- _Exercise description_
The whole listing that follows is to be restated word for word, images excluded.

- _Entries provided_

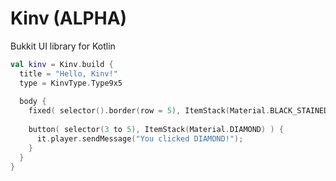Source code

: # Kinv (ALPHA)
Bukkit UI library for Kotlin

```kt
val kinv = Kinv.build {
  title = "Hello, Kinv!"
  type = KinvType.Type9x5
  
  body {
    fixed( selector().border(row = 5), ItemStack(Material.BLACK_STAINED_GLASS_PANE) )
    
    button( selector(3 to 5), ItemStack(Material.DIAMOND) ) {
      it.player.sendMessage("You clicked DIAMOND!");
    }
  }
}
```
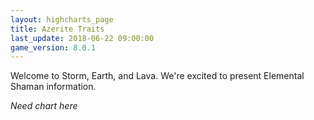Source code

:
 ```yaml
---
layout: highcharts_page
title: Azerite Traits
last_update: 2018-06-22 09:00:00
game_version: 8.0.1
---
```


Welcome to Storm, Earth, and Lava. We're excited to present Elemental Shaman information.

*Need chart here*
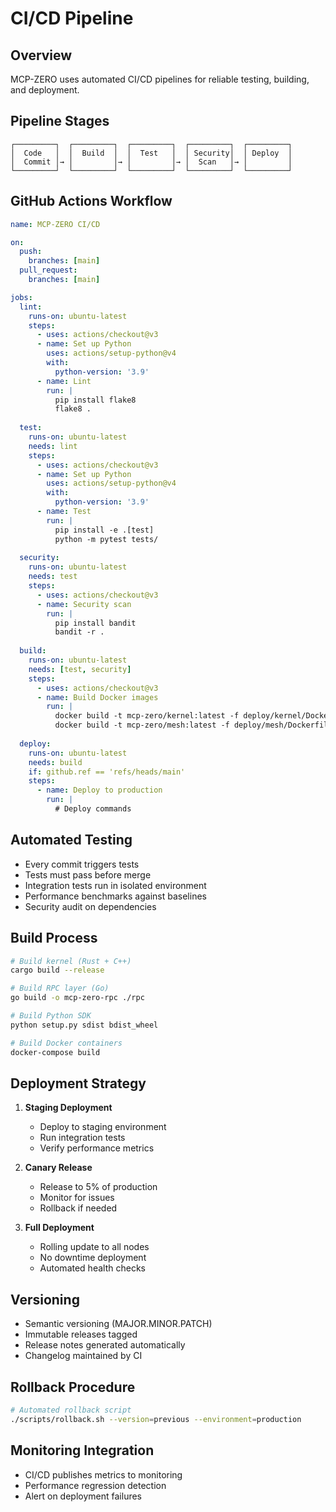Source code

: # CI/CD Pipeline

## Overview

MCP-ZERO uses automated CI/CD pipelines for reliable testing, building, and deployment.

## Pipeline Stages

```
┌─────────┐  ┌─────────┐  ┌─────────┐  ┌─────────┐  ┌─────────┐
│  Code   │  │  Build  │  │  Test   │  │ Security│  │ Deploy  │
│  Commit │→ │         │→ │         │→ │  Scan   │→ │         │
└─────────┘  └─────────┘  └─────────┘  └─────────┘  └─────────┘
```

## GitHub Actions Workflow

```yaml
name: MCP-ZERO CI/CD

on:
  push:
    branches: [main]
  pull_request:
    branches: [main]

jobs:
  lint:
    runs-on: ubuntu-latest
    steps:
      - uses: actions/checkout@v3
      - name: Set up Python
        uses: actions/setup-python@v4
        with:
          python-version: '3.9'
      - name: Lint
        run: |
          pip install flake8
          flake8 .
  
  test:
    runs-on: ubuntu-latest
    needs: lint
    steps:
      - uses: actions/checkout@v3
      - name: Set up Python
        uses: actions/setup-python@v4
        with:
          python-version: '3.9'
      - name: Test
        run: |
          pip install -e .[test]
          python -m pytest tests/
  
  security:
    runs-on: ubuntu-latest
    needs: test
    steps:
      - uses: actions/checkout@v3
      - name: Security scan
        run: |
          pip install bandit
          bandit -r .
  
  build:
    runs-on: ubuntu-latest
    needs: [test, security]
    steps:
      - uses: actions/checkout@v3
      - name: Build Docker images
        run: |
          docker build -t mcp-zero/kernel:latest -f deploy/kernel/Dockerfile .
          docker build -t mcp-zero/mesh:latest -f deploy/mesh/Dockerfile .
  
  deploy:
    runs-on: ubuntu-latest
    needs: build
    if: github.ref == 'refs/heads/main'
    steps:
      - name: Deploy to production
        run: |
          # Deploy commands
```

## Automated Testing

- Every commit triggers tests
- Tests must pass before merge
- Integration tests run in isolated environment
- Performance benchmarks against baselines
- Security audit on dependencies

## Build Process

```bash
# Build kernel (Rust + C++)
cargo build --release

# Build RPC layer (Go)
go build -o mcp-zero-rpc ./rpc

# Build Python SDK
python setup.py sdist bdist_wheel

# Build Docker containers
docker-compose build
```

## Deployment Strategy

1. **Staging Deployment**
   - Deploy to staging environment
   - Run integration tests
   - Verify performance metrics

2. **Canary Release**
   - Release to 5% of production
   - Monitor for issues
   - Rollback if needed

3. **Full Deployment**
   - Rolling update to all nodes
   - No downtime deployment
   - Automated health checks

## Versioning

- Semantic versioning (MAJOR.MINOR.PATCH)
- Immutable releases tagged
- Release notes generated automatically
- Changelog maintained by CI

## Rollback Procedure

```bash
# Automated rollback script
./scripts/rollback.sh --version=previous --environment=production
```

## Monitoring Integration

- CI/CD publishes metrics to monitoring
- Performance regression detection
- Alert on deployment failures
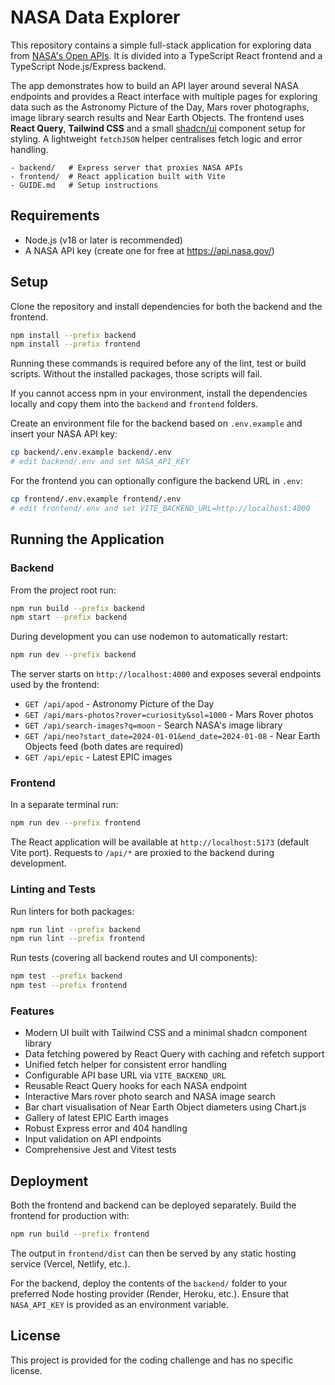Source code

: # NASA Data Explorer

This repository contains a simple full-stack application for exploring data from [NASA's Open APIs](https://api.nasa.gov/). It is divided into a TypeScript React frontend and a TypeScript Node.js/Express backend.

The app demonstrates how to build an API layer around several NASA endpoints and provides a React interface with multiple pages for exploring data such as the Astronomy Picture of the Day, Mars rover photographs, image library search results and Near Earth Objects. The frontend uses **React Query**, **Tailwind CSS** and a small [shadcn/ui](https://ui.shadcn.com/) component setup for styling. A lightweight `fetchJSON` helper centralises fetch logic and error handling.

```
- backend/   # Express server that proxies NASA APIs
- frontend/  # React application built with Vite
- GUIDE.md   # Setup instructions
```

## Requirements

- Node.js (v18 or later is recommended)
- A NASA API key (create one for free at <https://api.nasa.gov/>)

## Setup

Clone the repository and install dependencies for both the backend and the frontend.

```bash
npm install --prefix backend
npm install --prefix frontend
```

Running these commands is required before any of the lint, test or build scripts. Without the installed packages, those scripts will fail.

If you cannot access npm in your environment, install the dependencies locally and copy them into the `backend` and `frontend` folders.

Create an environment file for the backend based on `.env.example` and insert your NASA API key:

```bash
cp backend/.env.example backend/.env
# edit backend/.env and set NASA_API_KEY
```

For the frontend you can optionally configure the backend URL in `.env`:

```bash
cp frontend/.env.example frontend/.env
# edit frontend/.env and set VITE_BACKEND_URL=http://localhost:4000
```

## Running the Application

### Backend

From the project root run:

```bash
npm run build --prefix backend
npm start --prefix backend
```

During development you can use nodemon to automatically restart:

```bash
npm run dev --prefix backend
```

The server starts on `http://localhost:4000` and exposes several endpoints used by the frontend:

- `GET /api/apod` - Astronomy Picture of the Day
- `GET /api/mars-photos?rover=curiosity&sol=1000` - Mars Rover photos
- `GET /api/search-images?q=moon` - Search NASA's image library
- `GET /api/neo?start_date=2024-01-01&end_date=2024-01-08` - Near Earth Objects feed (both dates are required)
- `GET /api/epic` - Latest EPIC images

### Frontend

In a separate terminal run:

```bash
npm run dev --prefix frontend
```

The React application will be available at `http://localhost:5173` (default Vite port). Requests to `/api/*` are proxied to the backend during development.

### Linting and Tests

Run linters for both packages:

```bash
npm run lint --prefix backend
npm run lint --prefix frontend
```

Run tests (covering all backend routes and UI components):

```bash
npm test --prefix backend
npm test --prefix frontend
```

### Features

- Modern UI built with Tailwind CSS and a minimal shadcn component library
- Data fetching powered by React Query with caching and refetch support
- Unified fetch helper for consistent error handling
- Configurable API base URL via `VITE_BACKEND_URL`
- Reusable React Query hooks for each NASA endpoint
- Interactive Mars rover photo search and NASA image search
- Bar chart visualisation of Near Earth Object diameters using Chart.js
- Gallery of latest EPIC Earth images
- Robust Express error and 404 handling
- Input validation on API endpoints
- Comprehensive Jest and Vitest tests

## Deployment

Both the frontend and backend can be deployed separately. Build the frontend for production with:

```bash
npm run build --prefix frontend
```

The output in `frontend/dist` can then be served by any static hosting service (Vercel, Netlify, etc.).

For the backend, deploy the contents of the `backend/` folder to your preferred Node hosting provider (Render, Heroku, etc.). Ensure that `NASA_API_KEY` is provided as an environment variable.

## License

This project is provided for the coding challenge and has no specific license.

- _Answer to the problem_
Source code

: # Kinv (ALPHA)
Bukkit UI library for Kotlin

```kt
val kinv = Kinv.build {
  title = "Hello, Kinv!"
  type = KinvType.Type9x5
  
  body {
    fixed( selector().border(row = 5), ItemStack(Material.BLACK_STAINED_GLASS_PANE) )
    
    button( selector(3 to 5), ItemStack(Material.DIAMOND) ) {
      it.player.sendMessage("You clicked DIAMOND!");
    }
  }
}
```
Source code

:
 ```yaml
---
layout: highcharts_page
title: Azerite Traits
last_update: 2018-06-22 09:00:00
game_version: 8.0.1
---
```


Welcome to Storm, Earth, and Lava. We're excited to present Elemental Shaman information.

*Need chart here*
Source code

: # CI/CD Pipeline

## Overview

MCP-ZERO uses automated CI/CD pipelines for reliable testing, building, and deployment.

## Pipeline Stages

```
┌─────────┐  ┌─────────┐  ┌─────────┐  ┌─────────┐  ┌─────────┐
│  Code   │  │  Build  │  │  Test   │  │ Security│  │ Deploy  │
│  Commit │→ │         │→ │         │→ │  Scan   │→ │         │
└─────────┘  └─────────┘  └─────────┘  └─────────┘  └─────────┘
```

## GitHub Actions Workflow

```yaml
name: MCP-ZERO CI/CD

on:
  push:
    branches: [main]
  pull_request:
    branches: [main]

jobs:
  lint:
    runs-on: ubuntu-latest
    steps:
      - uses: actions/checkout@v3
      - name: Set up Python
        uses: actions/setup-python@v4
        with:
          python-version: '3.9'
      - name: Lint
        run: |
          pip install flake8
          flake8 .
  
  test:
    runs-on: ubuntu-latest
    needs: lint
    steps:
      - uses: actions/checkout@v3
      - name: Set up Python
        uses: actions/setup-python@v4
        with:
          python-version: '3.9'
      - name: Test
        run: |
          pip install -e .[test]
          python -m pytest tests/
  
  security:
    runs-on: ubuntu-latest
    needs: test
    steps:
      - uses: actions/checkout@v3
      - name: Security scan
        run: |
          pip install bandit
          bandit -r .
  
  build:
    runs-on: ubuntu-latest
    needs: [test, security]
    steps:
      - uses: actions/checkout@v3
      - name: Build Docker images
        run: |
          docker build -t mcp-zero/kernel:latest -f deploy/kernel/Dockerfile .
          docker build -t mcp-zero/mesh:latest -f deploy/mesh/Dockerfile .
  
  deploy:
    runs-on: ubuntu-latest
    needs: build
    if: github.ref == 'refs/heads/main'
    steps:
      - name: Deploy to production
        run: |
          # Deploy commands
```

## Automated Testing

- Every commit triggers tests
- Tests must pass before merge
- Integration tests run in isolated environment
- Performance benchmarks against baselines
- Security audit on dependencies

## Build Process

```bash
# Build kernel (Rust + C++)
cargo build --release

# Build RPC layer (Go)
go build -o mcp-zero-rpc ./rpc

# Build Python SDK
python setup.py sdist bdist_wheel

# Build Docker containers
docker-compose build
```

## Deployment Strategy

1. **Staging Deployment**
   - Deploy to staging environment
   - Run integration tests
   - Verify performance metrics

2. **Canary Release**
   - Release to 5% of production
   - Monitor for issues
   - Rollback if needed

3. **Full Deployment**
   - Rolling update to all nodes
   - No downtime deployment
   - Automated health checks

## Versioning

- Semantic versioning (MAJOR.MINOR.PATCH)
- Immutable releases tagged
- Release notes generated automatically
- Changelog maintained by CI

## Rollback Procedure

```bash
# Automated rollback script
./scripts/rollback.sh --version=previous --environment=production
```

## Monitoring Integration

- CI/CD publishes metrics to monitoring
- Performance regression detection
- Alert on deployment failures
Source code

: # NASA Data Explorer

This repository contains a simple full-stack application for exploring data from [NASA's Open APIs](https://api.nasa.gov/). It is divided into a TypeScript React frontend and a TypeScript Node.js/Express backend.

The app demonstrates how to build an API layer around several NASA endpoints and provides a React interface with multiple pages for exploring data such as the Astronomy Picture of the Day, Mars rover photographs, image library search results and Near Earth Objects. The frontend uses **React Query**, **Tailwind CSS** and a small [shadcn/ui](https://ui.shadcn.com/) component setup for styling. A lightweight `fetchJSON` helper centralises fetch logic and error handling.

```
- backend/   # Express server that proxies NASA APIs
- frontend/  # React application built with Vite
- GUIDE.md   # Setup instructions
```

## Requirements

- Node.js (v18 or later is recommended)
- A NASA API key (create one for free at <https://api.nasa.gov/>)

## Setup

Clone the repository and install dependencies for both the backend and the frontend.

```bash
npm install --prefix backend
npm install --prefix frontend
```

Running these commands is required before any of the lint, test or build scripts. Without the installed packages, those scripts will fail.

If you cannot access npm in your environment, install the dependencies locally and copy them into the `backend` and `frontend` folders.

Create an environment file for the backend based on `.env.example` and insert your NASA API key:

```bash
cp backend/.env.example backend/.env
# edit backend/.env and set NASA_API_KEY
```

For the frontend you can optionally configure the backend URL in `.env`:

```bash
cp frontend/.env.example frontend/.env
# edit frontend/.env and set VITE_BACKEND_URL=http://localhost:4000
```

## Running the Application

### Backend

From the project root run:

```bash
npm run build --prefix backend
npm start --prefix backend
```

During development you can use nodemon to automatically restart:

```bash
npm run dev --prefix backend
```

The server starts on `http://localhost:4000` and exposes several endpoints used by the frontend:

- `GET /api/apod` - Astronomy Picture of the Day
- `GET /api/mars-photos?rover=curiosity&sol=1000` - Mars Rover photos
- `GET /api/search-images?q=moon` - Search NASA's image library
- `GET /api/neo?start_date=2024-01-01&end_date=2024-01-08` - Near Earth Objects feed (both dates are required)
- `GET /api/epic` - Latest EPIC images

### Frontend

In a separate terminal run:

```bash
npm run dev --prefix frontend
```

The React application will be available at `http://localhost:5173` (default Vite port). Requests to `/api/*` are proxied to the backend during development.

### Linting and Tests

Run linters for both packages:

```bash
npm run lint --prefix backend
npm run lint --prefix frontend
```

Run tests (covering all backend routes and UI components):

```bash
npm test --prefix backend
npm test --prefix frontend
```

### Features

- Modern UI built with Tailwind CSS and a minimal shadcn component library
- Data fetching powered by React Query with caching and refetch support
- Unified fetch helper for consistent error handling
- Configurable API base URL via `VITE_BACKEND_URL`
- Reusable React Query hooks for each NASA endpoint
- Interactive Mars rover photo search and NASA image search
- Bar chart visualisation of Near Earth Object diameters using Chart.js
- Gallery of latest EPIC Earth images
- Robust Express error and 404 handling
- Input validation on API endpoints
- Comprehensive Jest and Vitest tests

## Deployment

Both the frontend and backend can be deployed separately. Build the frontend for production with:

```bash
npm run build --prefix frontend
```

The output in `frontend/dist` can then be served by any static hosting service (Vercel, Netlify, etc.).

For the backend, deploy the contents of the `backend/` folder to your preferred Node hosting provider (Render, Heroku, etc.). Ensure that `NASA_API_KEY` is provided as an environment variable.

## License

This project is provided for the coding challenge and has no specific license.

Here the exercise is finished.